Tenth Doctor #6 New Storyline: Doctor, Weeping Angels & The First World War

Christian Cawley is a writer at Kasterborous Doctor Who News and Reviews - All the latest Doctor Who news and reviews with our weekly podKast, features and interviews, and a long-running forum.


Written by Robbie Morrison with art by Daniel Indro and colours by Slamet Mujiono, Doctor Who: The Tenth Doctor #6 from Titan Comics commences a new storyline and is released next week with stunning Cover A artwork by Tommy Lee Edwards!


It’s good to see these new comics going from strength to strength; along with strips for the Tenth and Eleventh Doctors, a new Twelfth Doctor series launched in October and as of Spring 2015, we’ll also be able to enjoy new adventures for the Ninth Doctor.

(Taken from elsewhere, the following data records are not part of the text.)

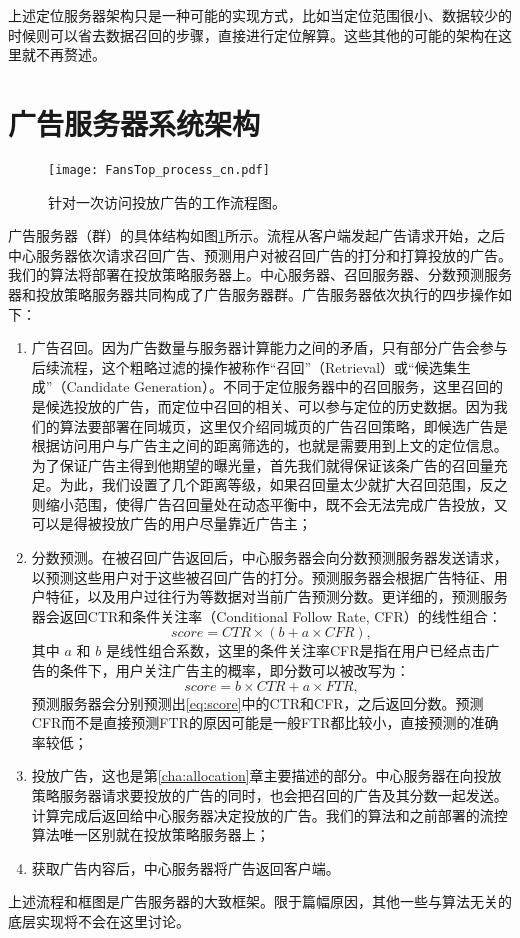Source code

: 上述定位服务器架构只是一种可能的实现方式，比如当定位范围很小、数据较少的时候则可以省去数据召回的步骤，直接进行定位解算。这些其他的可能的架构在这里就不再赘述。

\section{广告服务器系统架构} \label{sec:ad}

\begin{figure}[htb]
	\centering
	\texttt{[image: FansTop\_process\_cn.pdf]}
	\caption{针对一次访问投放广告的工作流程图。}
	\label{fig:fssys}
\end{figure}

广告服务器（群）的具体结构如图\ref{fig:fssys}所示。流程从客户端发起广告请求开始，之后中心服务器依次请求召回广告、预测用户对被召回广告的打分和打算投放的广告。我们的算法将部署在投放策略服务器上。中心服务器、召回服务器、分数预测服务器和投放策略服务器共同构成了广告服务器群。广告服务器依次执行的四步操作如下：
\begin{enumerate}
	\item 广告召回。因为广告数量与服务器计算能力之间的矛盾，只有部分广告会参与后续流程，这个粗略过滤的操作被称作“召回”（Retrieval）或“候选集生成”（Candidate Generation）。不同于定位服务器中的召回服务，这里召回的是候选投放的广告，而定位中召回的相关、可以参与定位的历史数据。因为我们的算法要部署在同城页，这里仅介绍同城页的广告召回策略，即候选广告是根据访问用户与广告主之间的距离筛选的，也就是需要用到上文的定位信息。为了保证广告主得到他期望的曝光量，首先我们就得保证该条广告的召回量充足。为此，我们设置了几个距离等级，如果召回量太少就扩大召回范围，反之则缩小范围，使得广告召回量处在动态平衡中，既不会无法完成广告投放，又可以是得被投放广告的用户尽量靠近广告主；
	\item 分数预测。在被召回广告返回后，中心服务器会向分数预测服务器发送请求，以预测这些用户对于这些被召回广告的打分。预测服务器会根据广告特征、用户特征，以及用户过往行为等数据对当前广告预测分数。更详细的，预测服务器会返回CTR和条件关注率（Conditional Follow Rate, CFR）的线性组合：
	\begin{equation}
		score = CTR \times  (b + a \times CFR), \label{eq:score}
	\end{equation}
	其中 $a$ 和 $b$ 是线性组合系数，这里的条件关注率CFR是指在用户已经点击广告的条件下，用户关注广告主的概率，即分数可以被改写为：
	\begin{equation}
	score = b \times CTR + a \times FTR, 
	\end{equation}
	预测服务器会分别预测出\eqref{eq:score}中的CTR和CFR，之后返回分数。预测CFR而不是直接预测FTR的原因可能是一般FTR都比较小，直接预测的准确率较低；
	\item 投放广告，这也是第\ref{cha:allocation}章主要描述的部分。中心服务器在向投放策略服务器请求要投放的广告的同时，也会把召回的广告及其分数一起发送。计算完成后返回给中心服务器决定投放的广告。我们的算法和之前部署的流控算法唯一区别就在投放策略服务器上；
	\item 获取广告内容后，中心服务器将广告返回客户端。
\end{enumerate}

上述流程和框图是广告服务器的大致框架。限于篇幅原因，其他一些与算法无关的底层实现将不会在这里讨论。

Below you can see the three The Tenth Doctor #6 covers released so far, with Edwards’ on the left. If the headline above hadn’t already given it away for you (it’s okay, it’s still Christmas) the Tenth Doctor finds himself in the First World War (which he had previously been denied from reaching).



10D_06_Cover_A
10D_06_Cover_B
10D_06_Cover_C

Meanwhile, you probably want to know what it’s all about…


STONE HANDS STALK THROUGH THE CRATERS OF THE SOMME…


When Gabby and the Doctor arrive by accident in No Man’s Land in July, 1916, they’re met by Corporal Jamie Colqhoun – a soldier who knows from bitter experience that there are worse things than the Jerries out in the rat-strewn trenches.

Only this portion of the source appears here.